Recently, we observed increased cerebral recruitment of monocytes in cholestatic mice. Immune cells are known to enter the brain in diseases like HIV and MS and cause behavioral alterations, suggesting similar effects may occur in cholestasis. Therefore, we performed a series of experiments to determine which mediator(s) drive the cerebral recruitment of monocytes in cholestatic mice.
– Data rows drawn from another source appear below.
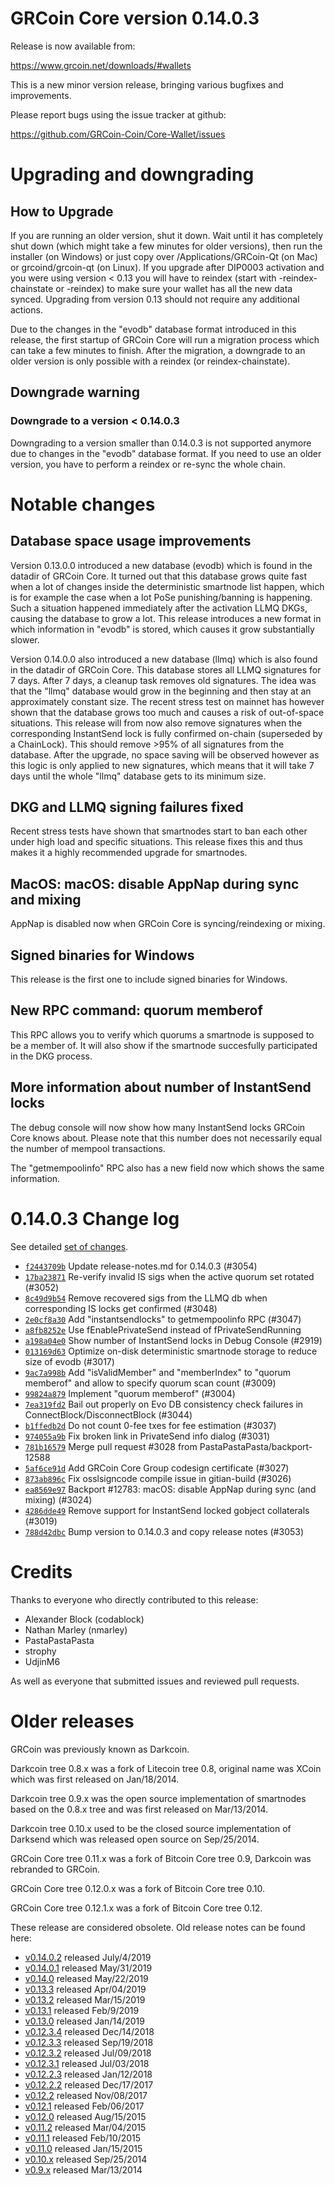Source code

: # GRCoin Core version 0.14.0.3

Release is now available from:

<https://www.grcoin.net/downloads/#wallets>

This is a new minor version release, bringing various bugfixes and improvements.

Please report bugs using the issue tracker at github:

<https://github.com/GRCoin-Coin/Core-Wallet/issues>

# Upgrading and downgrading

## How to Upgrade

If you are running an older version, shut it down. Wait until it has completely
shut down (which might take a few minutes for older versions), then run the
installer (on Windows) or just copy over /Applications/GRCoin-Qt (on Mac) or
grcoind/grcoin-qt (on Linux). If you upgrade after DIP0003 activation and you were
using version < 0.13 you will have to reindex (start with -reindex-chainstate
or -reindex) to make sure your wallet has all the new data synced. Upgrading from
version 0.13 should not require any additional actions.

Due to the changes in the "evodb" database format introduced in this release, the
first startup of GRCoin Core will run a migration process which can take a few minutes
to finish. After the migration, a downgrade to an older version is only possible with
a reindex (or reindex-chainstate).

## Downgrade warning

### Downgrade to a version < 0.14.0.3

Downgrading to a version smaller than 0.14.0.3 is not supported anymore due to changes
in the "evodb" database format. If you need to use an older version, you have to perform
a reindex or re-sync the whole chain.

# Notable changes

## Database space usage improvements

Version 0.13.0.0 introduced a new database (evodb) which is found in the datadir of GRCoin Core. It turned
out that this database grows quite fast when a lot of changes inside the deterministic smartnode list happen,
which is for example the case when a lot PoSe punishing/banning is happening. Such a situation happened
immediately after the activation LLMQ DKGs, causing the database to grow a lot. This release introduces
a new format in which information in "evodb" is stored, which causes it grow substantially slower.

Version 0.14.0.0 also introduced a new database (llmq) which is also found in the datadir of GRCoin Core.
This database stores all LLMQ signatures for 7 days. After 7 days, a cleanup task removes old signatures.
The idea was that the "llmq" database would grow in the beginning and then stay at an approximately constant
size. The recent stress test on mainnet has however shown that the database grows too much and causes a risk
of out-of-space situations. This release will from now also remove signatures when the corresponding InstantSend
lock is fully confirmed on-chain (superseded by a ChainLock). This should remove >95% of all signatures from
the database. After the upgrade, no space saving will be observed however as this logic is only applied to new
signatures, which means that it will take 7 days until the whole "llmq" database gets to its minimum size.

## DKG and LLMQ signing failures fixed

Recent stress tests have shown that smartnodes start to ban each other under high load and specific situations.
This release fixes this and thus makes it a highly recommended upgrade for smartnodes.

## MacOS: macOS: disable AppNap during sync and mixing

AppNap is disabled now when GRCoin Core is syncing/reindexing or mixing.

## Signed binaries for Windows

This release is the first one to include signed binaries for Windows.

## New RPC command: quorum memberof <proTxHash>

This RPC allows you to verify which quorums a smartnode is supposed to be a member of. It will also show
if the smartnode succesfully participated in the DKG process.

## More information about number of InstantSend locks

The debug console will now show how many InstantSend locks GRCoin Core knows about. Please note that this number
does not necessarily equal the number of mempool transactions.

The "getmempoolinfo" RPC also has a new field now which shows the same information.

# 0.14.0.3 Change log

See detailed [set of changes](https://github.com/GRCoin-Coin/Core-Wallet/compare/v0.14.0.2...grcoin:v0.14.0.3).

-   [`f2443709b`](https://github.com/GRCoin-Coin/Core-Wallet/commit/f2443709b) Update release-notes.md for 0.14.0.3 (#3054)
-   [`17ba23871`](https://github.com/GRCoin-Coin/Core-Wallet/commit/17ba23871) Re-verify invalid IS sigs when the active quorum set rotated (#3052)
-   [`8c49d9b54`](https://github.com/GRCoin-Coin/Core-Wallet/commit/8c49d9b54) Remove recovered sigs from the LLMQ db when corresponding IS locks get confirmed (#3048)
-   [`2e0cf8a30`](https://github.com/GRCoin-Coin/Core-Wallet/commit/2e0cf8a30) Add "instantsendlocks" to getmempoolinfo RPC (#3047)
-   [`a8fb8252e`](https://github.com/GRCoin-Coin/Core-Wallet/commit/a8fb8252e) Use fEnablePrivateSend instead of fPrivateSendRunning
-   [`a198a04e0`](https://github.com/GRCoin-Coin/Core-Wallet/commit/a198a04e0) Show number of InstantSend locks in Debug Console (#2919)
-   [`013169d63`](https://github.com/GRCoin-Coin/Core-Wallet/commit/013169d63) Optimize on-disk deterministic smartnode storage to reduce size of evodb (#3017)
-   [`9ac7a998b`](https://github.com/GRCoin-Coin/Core-Wallet/commit/9ac7a998b) Add "isValidMember" and "memberIndex" to "quorum memberof" and allow to specify quorum scan count (#3009)
-   [`99824a879`](https://github.com/GRCoin-Coin/Core-Wallet/commit/99824a879) Implement "quorum memberof" (#3004)
-   [`7ea319fd2`](https://github.com/GRCoin-Coin/Core-Wallet/commit/7ea319fd2) Bail out properly on Evo DB consistency check failures in ConnectBlock/DisconnectBlock (#3044)
-   [`b1ffedb2d`](https://github.com/GRCoin-Coin/Core-Wallet/commit/b1ffedb2d) Do not count 0-fee txes for fee estimation (#3037)
-   [`974055a9b`](https://github.com/GRCoin-Coin/Core-Wallet/commit/974055a9b) Fix broken link in PrivateSend info dialog (#3031)
-   [`781b16579`](https://github.com/GRCoin-Coin/Core-Wallet/commit/781b16579) Merge pull request #3028 from PastaPastaPasta/backport-12588
-   [`5af6ce91d`](https://github.com/GRCoin-Coin/Core-Wallet/commit/5af6ce91d) Add GRCoin Core Group codesign certificate (#3027)
-   [`873ab896c`](https://github.com/GRCoin-Coin/Core-Wallet/commit/873ab896c) Fix osslsigncode compile issue in gitian-build (#3026)
-   [`ea8569e97`](https://github.com/GRCoin-Coin/Core-Wallet/commit/ea8569e97) Backport #12783: macOS: disable AppNap during sync (and mixing) (#3024)
-   [`4286dde49`](https://github.com/GRCoin-Coin/Core-Wallet/commit/4286dde49) Remove support for InstantSend locked gobject collaterals (#3019)
-   [`788d42dbc`](https://github.com/GRCoin-Coin/Core-Wallet/commit/788d42dbc) Bump version to 0.14.0.3 and copy release notes (#3053)

# Credits

Thanks to everyone who directly contributed to this release:

-   Alexander Block (codablock)
-   Nathan Marley (nmarley)
-   PastaPastaPasta
-   strophy
-   UdjinM6

As well as everyone that submitted issues and reviewed pull requests.

# Older releases

GRCoin was previously known as Darkcoin.

Darkcoin tree 0.8.x was a fork of Litecoin tree 0.8, original name was XCoin
which was first released on Jan/18/2014.

Darkcoin tree 0.9.x was the open source implementation of smartnodes based on
the 0.8.x tree and was first released on Mar/13/2014.

Darkcoin tree 0.10.x used to be the closed source implementation of Darksend
which was released open source on Sep/25/2014.

GRCoin Core tree 0.11.x was a fork of Bitcoin Core tree 0.9,
Darkcoin was rebranded to GRCoin.

GRCoin Core tree 0.12.0.x was a fork of Bitcoin Core tree 0.10.

GRCoin Core tree 0.12.1.x was a fork of Bitcoin Core tree 0.12.

These release are considered obsolete. Old release notes can be found here:

-   [v0.14.0.2](https://github.com/GRCoin-Coin/Core-Wallet/blob/master/doc/release-notes/grcoin/release-notes-0.14.0.2.md) released July/4/2019
-   [v0.14.0.1](https://github.com/GRCoin-Coin/Core-Wallet/blob/master/doc/release-notes/grcoin/release-notes-0.14.0.1.md) released May/31/2019
-   [v0.14.0](https://github.com/GRCoin-Coin/Core-Wallet/blob/master/doc/release-notes/grcoin/release-notes-0.14.0.md) released May/22/2019
-   [v0.13.3](https://github.com/GRCoin-Coin/Core-Wallet/blob/master/doc/release-notes/grcoin/release-notes-0.13.3.md) released Apr/04/2019
-   [v0.13.2](https://github.com/GRCoin-Coin/Core-Wallet/blob/master/doc/release-notes/grcoin/release-notes-0.13.2.md) released Mar/15/2019
-   [v0.13.1](https://github.com/GRCoin-Coin/Core-Wallet/blob/master/doc/release-notes/grcoin/release-notes-0.13.1.md) released Feb/9/2019
-   [v0.13.0](https://github.com/GRCoin-Coin/Core-Wallet/blob/master/doc/release-notes/grcoin/release-notes-0.13.0.md) released Jan/14/2019
-   [v0.12.3.4](https://github.com/GRCoin-Coin/Core-Wallet/blob/master/doc/release-notes/grcoin/release-notes-0.12.3.4.md) released Dec/14/2018
-   [v0.12.3.3](https://github.com/GRCoin-Coin/Core-Wallet/blob/master/doc/release-notes/grcoin/release-notes-0.12.3.3.md) released Sep/19/2018
-   [v0.12.3.2](https://github.com/GRCoin-Coin/Core-Wallet/blob/master/doc/release-notes/grcoin/release-notes-0.12.3.2.md) released Jul/09/2018
-   [v0.12.3.1](https://github.com/GRCoin-Coin/Core-Wallet/blob/master/doc/release-notes/grcoin/release-notes-0.12.3.1.md) released Jul/03/2018
-   [v0.12.2.3](https://github.com/GRCoin-Coin/Core-Wallet/blob/master/doc/release-notes/grcoin/release-notes-0.12.2.3.md) released Jan/12/2018
-   [v0.12.2.2](https://github.com/GRCoin-Coin/Core-Wallet/blob/master/doc/release-notes/grcoin/release-notes-0.12.2.2.md) released Dec/17/2017
-   [v0.12.2](https://github.com/GRCoin-Coin/Core-Wallet/blob/master/doc/release-notes/grcoin/release-notes-0.12.2.md) released Nov/08/2017
-   [v0.12.1](https://github.com/GRCoin-Coin/Core-Wallet/blob/master/doc/release-notes/grcoin/release-notes-0.12.1.md) released Feb/06/2017
-   [v0.12.0](https://github.com/GRCoin-Coin/Core-Wallet/blob/master/doc/release-notes/grcoin/release-notes-0.12.0.md) released Aug/15/2015
-   [v0.11.2](https://github.com/GRCoin-Coin/Core-Wallet/blob/master/doc/release-notes/grcoin/release-notes-0.11.2.md) released Mar/04/2015
-   [v0.11.1](https://github.com/GRCoin-Coin/Core-Wallet/blob/master/doc/release-notes/grcoin/release-notes-0.11.1.md) released Feb/10/2015
-   [v0.11.0](https://github.com/GRCoin-Coin/Core-Wallet/blob/master/doc/release-notes/grcoin/release-notes-0.11.0.md) released Jan/15/2015
-   [v0.10.x](https://github.com/GRCoin-Coin/Core-Wallet/blob/master/doc/release-notes/grcoin/release-notes-0.10.0.md) released Sep/25/2014
-   [v0.9.x](https://github.com/GRCoin-Coin/Core-Wallet/blob/master/doc/release-notes/grcoin/release-notes-0.9.0.md) released Mar/13/2014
RESULTS: We measured whole brain levels of common monocyte chemoattractants (eg, RANTES, MCP-1, MIP-1alpha) by ELISA and found Monocyte Chemoattractant Protein (MCP)-1 levels, a potent chemoattractant for monocytes, to be 2-fold higher in BDR (10.6 pg/mg ± 2.0) vs. Sham mice (5.2 pg/mg ± 0.70)(p=0.01). In order to respond to MCP-1, cells must express CCR2, the cognate receptor for MCP-1. Examination of CCR2 expression revealed that a larger proportion of peripheral blood monocytes and monocytes infiltrating the brain in cholestatic mice (#CCR2 positive cells Sham: 2049±218 vs. BDR: 5278±944, p=0.01) were expressing CCR2. Interestingly, there was a 3-fold reduction in the number of microglia (resident brain immune cells) expressing CCR2 in BDR mice (Sham: 49009±13284 vs. BDR: 16196±3278 cells/brain, p<0.05), likely mediated by elevated cerebral MCP-1 levels seen in these mice. Therefore, to further investigate the role of MCP-1/CCR2 in recruiting monocytes into the brain in cholestasis, studies were repeated using MCP-1 KO and CCR2 KO mice. There was a significant reduction in cerebral monocyte recruitment in these mice to levels similar in sham mice (MCP-1KO BDR: 3050±415, WT BDR: 5807±812 cells/brain, p=0.02; CCR2KO BDR: 2322±360, WT BDR: 4934±581 cells/brain, p=0.009). Furthermore, to identify the cellular sources of MCP-1 in brains of BDR mice, MCP-1 production was examined in infiltrating monocytes and microglia and was found to be significantly increased in both of these cell types.
CONCLUSIONS: These findings suggest that MCP-1, via its actions upon CCR2, plays a key role in recruiting monocytes into the brain in cholestasis. Recently, we also observed that brain infiltrating monocytes, as well as resident microglia, produce TNFalpha. TNFalpha is known to cause changes in neurotransmission and could potentially contribute to the behavioral alterations seen in cholestasis.